What the task requires | An exact copy of the listing below is the answer, with the pictures removed.

---

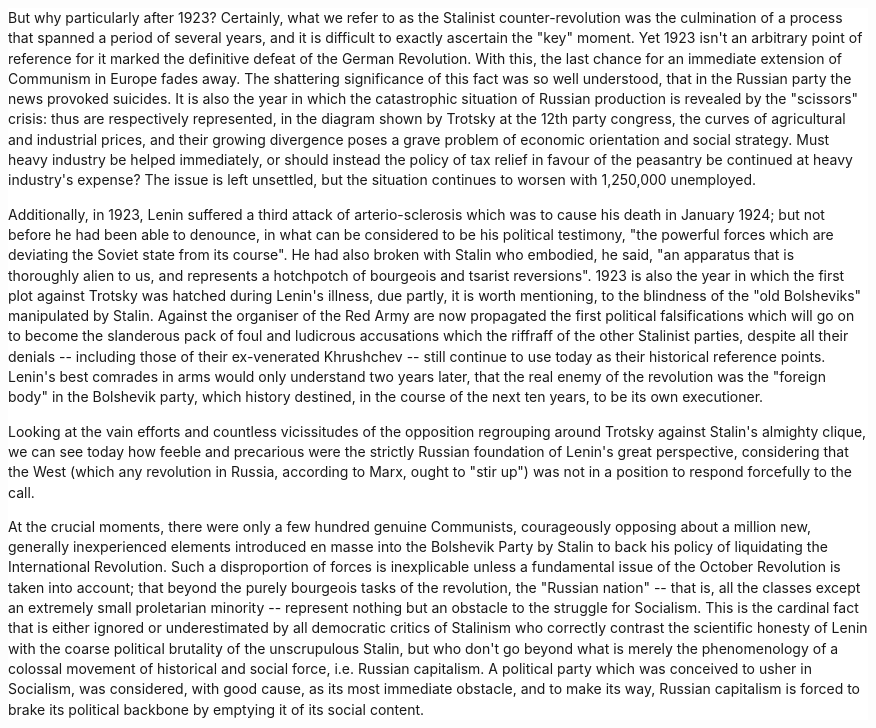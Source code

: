 But why particularly after 1923? Certainly, what we refer to as the
Stalinist counter-revolution was the culmination of a process that
spanned a period of several years, and it is difficult to exactly
ascertain the "key" moment. Yet 1923 isn't an arbitrary point of
reference for it marked the definitive defeat of the German Revolution.
With this, the last chance for an immediate extension of Communism in
Europe fades away. The shattering significance of this fact was so well
understood, that in the Russian party the news provoked suicides. It is
also the year in which the catastrophic situation of Russian production
is revealed by the "scissors" crisis: thus are respectively represented,
in the diagram shown by Trotsky at the 12th party congress, the curves
of agricultural and industrial prices, and their growing divergence
poses a grave problem of economic orientation and social strategy. Must
heavy industry be helped immediately, or should instead the policy of
tax relief in favour of the peasantry be continued at heavy industry's
expense? The issue is left unsettled, but the situation continues to
worsen with 1,250,000 unemployed.

Additionally, in 1923, Lenin suffered a third attack of
arterio-sclerosis which was to cause his death in January 1924; but not
before he had been able to denounce, in what can be considered to be his
political testimony, "the powerful forces which are deviating the Soviet
state from its course". He had also broken with Stalin who embodied, he
said, "an apparatus that is thoroughly alien to us, and represents a
hotchpotch of bourgeois and tsarist reversions". 1923 is also the year
in which the first plot against Trotsky was hatched during Lenin's
illness, due partly, it is worth mentioning, to the blindness of the
"old Bolsheviks" manipulated by Stalin. Against the organiser of the Red
Army are now propagated the first political falsifications which will go
on to become the slanderous pack of foul and ludicrous accusations which
the riffraff of the other Stalinist parties, despite all their denials
-- including those of their ex-venerated Khrushchev -- still continue to
use today as their historical reference points. Lenin's best comrades in
arms would only understand two years later, that the real enemy of the
revolution was the "foreign body" in the Bolshevik party, which history
destined, in the course of the next ten years, to be its own
executioner.

Looking at the vain efforts and countless vicissitudes of the opposition
regrouping around Trotsky against Stalin's almighty clique, we can see
today how feeble and precarious were the strictly Russian foundation of
Lenin's great perspective, considering that the West (which any
revolution in Russia, according to Marx, ought to "stir up") was not in
a position to respond forcefully to the call.

At the crucial moments, there were only a few hundred genuine
Communists, courageously opposing about a million new, generally
inexperienced elements introduced en masse into the Bolshevik Party by
Stalin to back his policy of liquidating the International Revolution.
Such a disproportion of forces is inexplicable unless a fundamental
issue of the October Revolution is taken into account; that beyond the
purely bourgeois tasks of the revolution, the "Russian nation" -- that
is, all the classes except an extremely small proletarian minority --
represent nothing but an obstacle to the struggle for Socialism. This is
the cardinal fact that is either ignored or underestimated by all
democratic critics of Stalinism who correctly contrast the scientific
honesty of Lenin with the coarse political brutality of the unscrupulous
Stalin, but who don't go beyond what is merely the phenomenology of a
colossal movement of historical and social force, i.e. Russian
capitalism. A political party which was conceived to usher in Socialism,
was considered, with good cause, as its most immediate obstacle, and to
make its way, Russian capitalism is forced to brake its political
backbone by emptying it of its social content.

---

Output of the exercise |
Source code

: But why particularly after 1923? Certainly, what we refer to as the
Stalinist counter-revolution was the culmination of a process that
spanned a period of several years, and it is difficult to exactly
ascertain the "key" moment. Yet 1923 isn't an arbitrary point of
reference for it marked the definitive defeat of the German Revolution.
With this, the last chance for an immediate extension of Communism in
Europe fades away. The shattering significance of this fact was so well
understood, that in the Russian party the news provoked suicides. It is
also the year in which the catastrophic situation of Russian production
is revealed by the "scissors" crisis: thus are respectively represented,
in the diagram shown by Trotsky at the 12th party congress, the curves
of agricultural and industrial prices, and their growing divergence
poses a grave problem of economic orientation and social strategy. Must
heavy industry be helped immediately, or should instead the policy of
tax relief in favour of the peasantry be continued at heavy industry's
expense? The issue is left unsettled, but the situation continues to
worsen with 1,250,000 unemployed.

Additionally, in 1923, Lenin suffered a third attack of
arterio-sclerosis which was to cause his death in January 1924; but not
before he had been able to denounce, in what can be considered to be his
political testimony, "the powerful forces which are deviating the Soviet
state from its course". He had also broken with Stalin who embodied, he
said, "an apparatus that is thoroughly alien to us, and represents a
hotchpotch of bourgeois and tsarist reversions". 1923 is also the year
in which the first plot against Trotsky was hatched during Lenin's
illness, due partly, it is worth mentioning, to the blindness of the
"old Bolsheviks" manipulated by Stalin. Against the organiser of the Red
Army are now propagated the first political falsifications which will go
on to become the slanderous pack of foul and ludicrous accusations which
the riffraff of the other Stalinist parties, despite all their denials
-- including those of their ex-venerated Khrushchev -- still continue to
use today as their historical reference points. Lenin's best comrades in
arms would only understand two years later, that the real enemy of the
revolution was the "foreign body" in the Bolshevik party, which history
destined, in the course of the next ten years, to be its own
executioner.

Looking at the vain efforts and countless vicissitudes of the opposition
regrouping around Trotsky against Stalin's almighty clique, we can see
today how feeble and precarious were the strictly Russian foundation of
Lenin's great perspective, considering that the West (which any
revolution in Russia, according to Marx, ought to "stir up") was not in
a position to respond forcefully to the call.

At the crucial moments, there were only a few hundred genuine
Communists, courageously opposing about a million new, generally
inexperienced elements introduced en masse into the Bolshevik Party by
Stalin to back his policy of liquidating the International Revolution.
Such a disproportion of forces is inexplicable unless a fundamental
issue of the October Revolution is taken into account; that beyond the
purely bourgeois tasks of the revolution, the "Russian nation" -- that
is, all the classes except an extremely small proletarian minority --
represent nothing but an obstacle to the struggle for Socialism. This is
the cardinal fact that is either ignored or underestimated by all
democratic critics of Stalinism who correctly contrast the scientific
honesty of Lenin with the coarse political brutality of the unscrupulous
Stalin, but who don't go beyond what is merely the phenomenology of a
colossal movement of historical and social force, i.e. Russian
capitalism. A political party which was conceived to usher in Socialism,
was considered, with good cause, as its most immediate obstacle, and to
make its way, Russian capitalism is forced to brake its political
backbone by emptying it of its social content.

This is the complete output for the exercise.